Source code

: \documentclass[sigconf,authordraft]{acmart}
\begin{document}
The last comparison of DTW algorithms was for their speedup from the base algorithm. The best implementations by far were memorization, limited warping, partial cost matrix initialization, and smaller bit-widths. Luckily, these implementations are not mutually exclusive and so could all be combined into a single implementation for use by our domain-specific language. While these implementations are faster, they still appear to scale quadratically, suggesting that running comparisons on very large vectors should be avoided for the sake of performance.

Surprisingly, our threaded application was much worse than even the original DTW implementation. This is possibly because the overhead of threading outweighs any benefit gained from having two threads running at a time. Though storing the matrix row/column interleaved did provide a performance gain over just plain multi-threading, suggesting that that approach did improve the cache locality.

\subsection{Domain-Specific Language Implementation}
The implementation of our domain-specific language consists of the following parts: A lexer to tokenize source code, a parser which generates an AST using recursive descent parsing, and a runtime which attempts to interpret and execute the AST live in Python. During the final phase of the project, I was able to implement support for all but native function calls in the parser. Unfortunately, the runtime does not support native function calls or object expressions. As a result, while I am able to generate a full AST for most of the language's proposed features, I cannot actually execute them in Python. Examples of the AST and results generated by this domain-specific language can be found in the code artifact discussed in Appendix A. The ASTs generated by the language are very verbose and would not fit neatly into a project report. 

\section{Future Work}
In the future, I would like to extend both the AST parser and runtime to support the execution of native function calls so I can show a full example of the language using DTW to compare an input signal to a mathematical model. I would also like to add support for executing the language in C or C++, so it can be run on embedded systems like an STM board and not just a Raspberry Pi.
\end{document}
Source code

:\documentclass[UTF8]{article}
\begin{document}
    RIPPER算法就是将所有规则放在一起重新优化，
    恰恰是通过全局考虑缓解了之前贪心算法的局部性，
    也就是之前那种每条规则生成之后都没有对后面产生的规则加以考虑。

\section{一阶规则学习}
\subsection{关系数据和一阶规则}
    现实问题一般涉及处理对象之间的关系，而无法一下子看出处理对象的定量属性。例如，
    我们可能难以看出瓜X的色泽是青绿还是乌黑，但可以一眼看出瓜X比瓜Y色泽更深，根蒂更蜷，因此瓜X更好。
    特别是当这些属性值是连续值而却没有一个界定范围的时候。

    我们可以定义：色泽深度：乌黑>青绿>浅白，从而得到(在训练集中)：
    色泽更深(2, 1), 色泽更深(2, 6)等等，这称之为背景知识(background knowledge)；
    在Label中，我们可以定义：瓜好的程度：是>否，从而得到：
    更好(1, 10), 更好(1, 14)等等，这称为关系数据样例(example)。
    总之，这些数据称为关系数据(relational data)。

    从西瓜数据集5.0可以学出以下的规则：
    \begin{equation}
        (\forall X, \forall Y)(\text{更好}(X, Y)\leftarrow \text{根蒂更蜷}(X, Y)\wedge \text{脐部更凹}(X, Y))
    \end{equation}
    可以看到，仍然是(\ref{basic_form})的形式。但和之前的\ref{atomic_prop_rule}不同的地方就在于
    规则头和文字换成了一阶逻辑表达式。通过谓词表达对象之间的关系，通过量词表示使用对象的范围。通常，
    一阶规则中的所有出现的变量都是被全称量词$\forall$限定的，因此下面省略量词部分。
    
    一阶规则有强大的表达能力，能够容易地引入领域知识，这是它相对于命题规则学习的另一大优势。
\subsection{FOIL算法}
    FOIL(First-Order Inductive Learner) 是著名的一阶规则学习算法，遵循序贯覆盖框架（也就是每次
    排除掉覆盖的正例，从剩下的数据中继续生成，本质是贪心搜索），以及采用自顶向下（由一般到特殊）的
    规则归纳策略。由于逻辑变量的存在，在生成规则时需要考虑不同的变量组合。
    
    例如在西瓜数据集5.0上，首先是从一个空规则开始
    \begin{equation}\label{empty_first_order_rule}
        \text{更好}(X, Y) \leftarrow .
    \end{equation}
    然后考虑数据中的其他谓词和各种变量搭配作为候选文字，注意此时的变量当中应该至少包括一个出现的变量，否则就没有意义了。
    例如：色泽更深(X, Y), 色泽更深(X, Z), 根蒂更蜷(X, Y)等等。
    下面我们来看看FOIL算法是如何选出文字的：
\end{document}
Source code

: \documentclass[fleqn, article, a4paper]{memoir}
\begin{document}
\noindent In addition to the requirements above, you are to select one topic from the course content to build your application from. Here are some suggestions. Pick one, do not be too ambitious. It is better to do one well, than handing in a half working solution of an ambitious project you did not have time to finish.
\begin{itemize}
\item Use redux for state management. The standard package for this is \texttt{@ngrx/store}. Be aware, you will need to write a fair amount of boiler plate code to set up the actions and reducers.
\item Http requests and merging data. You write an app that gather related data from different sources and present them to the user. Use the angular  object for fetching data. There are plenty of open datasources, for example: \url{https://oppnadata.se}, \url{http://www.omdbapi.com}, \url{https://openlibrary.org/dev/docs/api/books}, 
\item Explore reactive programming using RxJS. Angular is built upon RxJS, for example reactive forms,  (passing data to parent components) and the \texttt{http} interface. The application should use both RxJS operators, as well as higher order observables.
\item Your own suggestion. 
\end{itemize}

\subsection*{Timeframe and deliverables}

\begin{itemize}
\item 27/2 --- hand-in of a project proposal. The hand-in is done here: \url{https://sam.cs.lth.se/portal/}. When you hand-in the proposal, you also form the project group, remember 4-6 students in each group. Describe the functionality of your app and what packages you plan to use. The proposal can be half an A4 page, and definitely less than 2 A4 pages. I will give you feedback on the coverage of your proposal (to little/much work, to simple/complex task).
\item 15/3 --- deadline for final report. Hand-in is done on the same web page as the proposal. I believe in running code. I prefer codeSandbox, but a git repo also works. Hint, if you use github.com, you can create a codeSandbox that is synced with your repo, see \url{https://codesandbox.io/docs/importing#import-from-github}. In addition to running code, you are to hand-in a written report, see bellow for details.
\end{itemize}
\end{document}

**To do**:
Every line of the listing should be printed again exactly.

**Answer box**:
Source code

: \documentclass[sigconf,authordraft]{acmart}
\begin{document}
The last comparison of DTW algorithms was for their speedup from the base algorithm. The best implementations by far were memorization, limited warping, partial cost matrix initialization, and smaller bit-widths. Luckily, these implementations are not mutually exclusive and so could all be combined into a single implementation for use by our domain-specific language. While these implementations are faster, they still appear to scale quadratically, suggesting that running comparisons on very large vectors should be avoided for the sake of performance.

Surprisingly, our threaded application was much worse than even the original DTW implementation. This is possibly because the overhead of threading outweighs any benefit gained from having two threads running at a time. Though storing the matrix row/column interleaved did provide a performance gain over just plain multi-threading, suggesting that that approach did improve the cache locality.

\subsection{Domain-Specific Language Implementation}
The implementation of our domain-specific language consists of the following parts: A lexer to tokenize source code, a parser which generates an AST using recursive descent parsing, and a runtime which attempts to interpret and execute the AST live in Python. During the final phase of the project, I was able to implement support for all but native function calls in the parser. Unfortunately, the runtime does not support native function calls or object expressions. As a result, while I am able to generate a full AST for most of the language's proposed features, I cannot actually execute them in Python. Examples of the AST and results generated by this domain-specific language can be found in the code artifact discussed in Appendix A. The ASTs generated by the language are very verbose and would not fit neatly into a project report. 

\section{Future Work}
In the future, I would like to extend both the AST parser and runtime to support the execution of native function calls so I can show a full example of the language using DTW to compare an input signal to a mathematical model. I would also like to add support for executing the language in C or C++, so it can be run on embedded systems like an STM board and not just a Raspberry Pi.
\end{document}
Source code

:\documentclass[UTF8]{article}
\begin{document}
    RIPPER算法就是将所有规则放在一起重新优化，
    恰恰是通过全局考虑缓解了之前贪心算法的局部性，
    也就是之前那种每条规则生成之后都没有对后面产生的规则加以考虑。

\section{一阶规则学习}
\subsection{关系数据和一阶规则}
    现实问题一般涉及处理对象之间的关系，而无法一下子看出处理对象的定量属性。例如，
    我们可能难以看出瓜X的色泽是青绿还是乌黑，但可以一眼看出瓜X比瓜Y色泽更深，根蒂更蜷，因此瓜X更好。
    特别是当这些属性值是连续值而却没有一个界定范围的时候。

    我们可以定义：色泽深度：乌黑>青绿>浅白，从而得到(在训练集中)：
    色泽更深(2, 1), 色泽更深(2, 6)等等，这称之为背景知识(background knowledge)；
    在Label中，我们可以定义：瓜好的程度：是>否，从而得到：
    更好(1, 10), 更好(1, 14)等等，这称为关系数据样例(example)。
    总之，这些数据称为关系数据(relational data)。

    从西瓜数据集5.0可以学出以下的规则：
    \begin{equation}
        (\forall X, \forall Y)(\text{更好}(X, Y)\leftarrow \text{根蒂更蜷}(X, Y)\wedge \text{脐部更凹}(X, Y))
    \end{equation}
    可以看到，仍然是(\ref{basic_form})的形式。但和之前的\ref{atomic_prop_rule}不同的地方就在于
    规则头和文字换成了一阶逻辑表达式。通过谓词表达对象之间的关系，通过量词表示使用对象的范围。通常，
    一阶规则中的所有出现的变量都是被全称量词$\forall$限定的，因此下面省略量词部分。
    
    一阶规则有强大的表达能力，能够容易地引入领域知识，这是它相对于命题规则学习的另一大优势。
\subsection{FOIL算法}
    FOIL(First-Order Inductive Learner) 是著名的一阶规则学习算法，遵循序贯覆盖框架（也就是每次
    排除掉覆盖的正例，从剩下的数据中继续生成，本质是贪心搜索），以及采用自顶向下（由一般到特殊）的
    规则归纳策略。由于逻辑变量的存在，在生成规则时需要考虑不同的变量组合。
    
    例如在西瓜数据集5.0上，首先是从一个空规则开始
    \begin{equation}\label{empty_first_order_rule}
        \text{更好}(X, Y) \leftarrow .
    \end{equation}
    然后考虑数据中的其他谓词和各种变量搭配作为候选文字，注意此时的变量当中应该至少包括一个出现的变量，否则就没有意义了。
    例如：色泽更深(X, Y), 色泽更深(X, Z), 根蒂更蜷(X, Y)等等。
    下面我们来看看FOIL算法是如何选出文字的：
\end{document}
Source code

: \documentclass[fleqn, article, a4paper]{memoir}
\begin{document}
\noindent In addition to the requirements above, you are to select one topic from the course content to build your application from. Here are some suggestions. Pick one, do not be too ambitious. It is better to do one well, than handing in a half working solution of an ambitious project you did not have time to finish.
\begin{itemize}
\item Use redux for state management. The standard package for this is \texttt{@ngrx/store}. Be aware, you will need to write a fair amount of boiler plate code to set up the actions and reducers.
\item Http requests and merging data. You write an app that gather related data from different sources and present them to the user. Use the angular  object for fetching data. There are plenty of open datasources, for example: \url{https://oppnadata.se}, \url{http://www.omdbapi.com}, \url{https://openlibrary.org/dev/docs/api/books}, 
\item Explore reactive programming using RxJS. Angular is built upon RxJS, for example reactive forms,  (passing data to parent components) and the \texttt{http} interface. The application should use both RxJS operators, as well as higher order observables.
\item Your own suggestion. 
\end{itemize}

\subsection*{Timeframe and deliverables}

\begin{itemize}
\item 27/2 --- hand-in of a project proposal. The hand-in is done here: \url{https://sam.cs.lth.se/portal/}. When you hand-in the proposal, you also form the project group, remember 4-6 students in each group. Describe the functionality of your app and what packages you plan to use. The proposal can be half an A4 page, and definitely less than 2 A4 pages. I will give you feedback on the coverage of your proposal (to little/much work, to simple/complex task).
\item 15/3 --- deadline for final report. Hand-in is done on the same web page as the proposal. I believe in running code. I prefer codeSandbox, but a git repo also works. Hint, if you use github.com, you can create a codeSandbox that is synced with your repo, see \url{https://codesandbox.io/docs/importing#import-from-github}. In addition to running code, you are to hand-in a written report, see bellow for details.
\end{itemize}
\end{document}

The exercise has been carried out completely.